> [TASK INSTRUCTIONS]: Scan the data for "strategy" and copy the lines it appears in.

[Start of section]

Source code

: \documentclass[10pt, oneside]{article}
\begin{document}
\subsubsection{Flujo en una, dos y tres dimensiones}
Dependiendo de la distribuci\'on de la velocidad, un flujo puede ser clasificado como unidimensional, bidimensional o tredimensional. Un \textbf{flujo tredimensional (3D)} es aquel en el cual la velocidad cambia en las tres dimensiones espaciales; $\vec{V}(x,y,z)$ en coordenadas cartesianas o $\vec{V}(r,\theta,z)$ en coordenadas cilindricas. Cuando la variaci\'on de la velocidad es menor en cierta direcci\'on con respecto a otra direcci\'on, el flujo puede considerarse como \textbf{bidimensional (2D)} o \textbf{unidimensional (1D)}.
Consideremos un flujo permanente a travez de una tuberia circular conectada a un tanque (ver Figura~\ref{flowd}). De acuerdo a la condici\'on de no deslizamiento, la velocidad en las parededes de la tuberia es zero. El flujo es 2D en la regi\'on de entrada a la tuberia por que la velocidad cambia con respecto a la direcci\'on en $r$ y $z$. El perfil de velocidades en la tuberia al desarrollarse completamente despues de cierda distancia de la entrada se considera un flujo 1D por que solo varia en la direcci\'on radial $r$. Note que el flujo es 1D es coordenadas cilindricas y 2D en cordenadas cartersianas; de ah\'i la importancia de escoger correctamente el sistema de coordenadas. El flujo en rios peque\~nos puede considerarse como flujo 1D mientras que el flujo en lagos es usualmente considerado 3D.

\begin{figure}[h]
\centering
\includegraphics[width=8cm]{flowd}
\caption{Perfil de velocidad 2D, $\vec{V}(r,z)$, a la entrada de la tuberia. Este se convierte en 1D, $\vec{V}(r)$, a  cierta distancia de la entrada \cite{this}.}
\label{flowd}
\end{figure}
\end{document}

[End of section]
[Start of section]

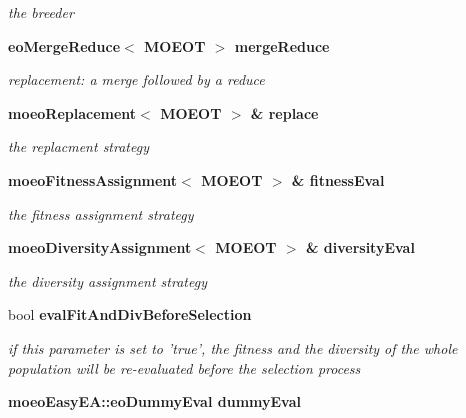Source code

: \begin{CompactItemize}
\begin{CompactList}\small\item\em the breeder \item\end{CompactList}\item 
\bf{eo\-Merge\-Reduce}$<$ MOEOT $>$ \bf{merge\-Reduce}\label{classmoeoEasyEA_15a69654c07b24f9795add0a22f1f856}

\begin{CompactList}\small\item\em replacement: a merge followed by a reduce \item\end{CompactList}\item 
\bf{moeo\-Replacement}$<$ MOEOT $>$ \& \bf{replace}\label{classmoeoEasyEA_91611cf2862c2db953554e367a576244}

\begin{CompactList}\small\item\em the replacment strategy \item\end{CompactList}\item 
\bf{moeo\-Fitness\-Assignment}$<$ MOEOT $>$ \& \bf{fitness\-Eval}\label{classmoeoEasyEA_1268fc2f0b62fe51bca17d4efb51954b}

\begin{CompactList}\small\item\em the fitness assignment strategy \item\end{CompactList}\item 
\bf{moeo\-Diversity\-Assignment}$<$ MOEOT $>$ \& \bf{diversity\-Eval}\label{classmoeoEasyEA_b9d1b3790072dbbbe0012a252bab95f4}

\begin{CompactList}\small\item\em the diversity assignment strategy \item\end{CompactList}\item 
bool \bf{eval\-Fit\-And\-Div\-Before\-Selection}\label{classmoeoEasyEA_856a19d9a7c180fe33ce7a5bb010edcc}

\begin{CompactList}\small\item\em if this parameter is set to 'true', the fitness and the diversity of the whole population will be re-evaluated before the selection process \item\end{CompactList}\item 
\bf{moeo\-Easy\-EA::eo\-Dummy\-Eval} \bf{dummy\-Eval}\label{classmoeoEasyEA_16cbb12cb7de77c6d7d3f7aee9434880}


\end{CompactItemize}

[End of section]

> [ANSWER TO THE EXERCISE]:
\begin{CompactList}\small\item\em the replacment strategy \item\end{CompactList}\item 
\begin{CompactList}\small\item\em the fitness assignment strategy \item\end{CompactList}\item 
\begin{CompactList}\small\item\em the diversity assignment strategy \item\end{CompactList}\item 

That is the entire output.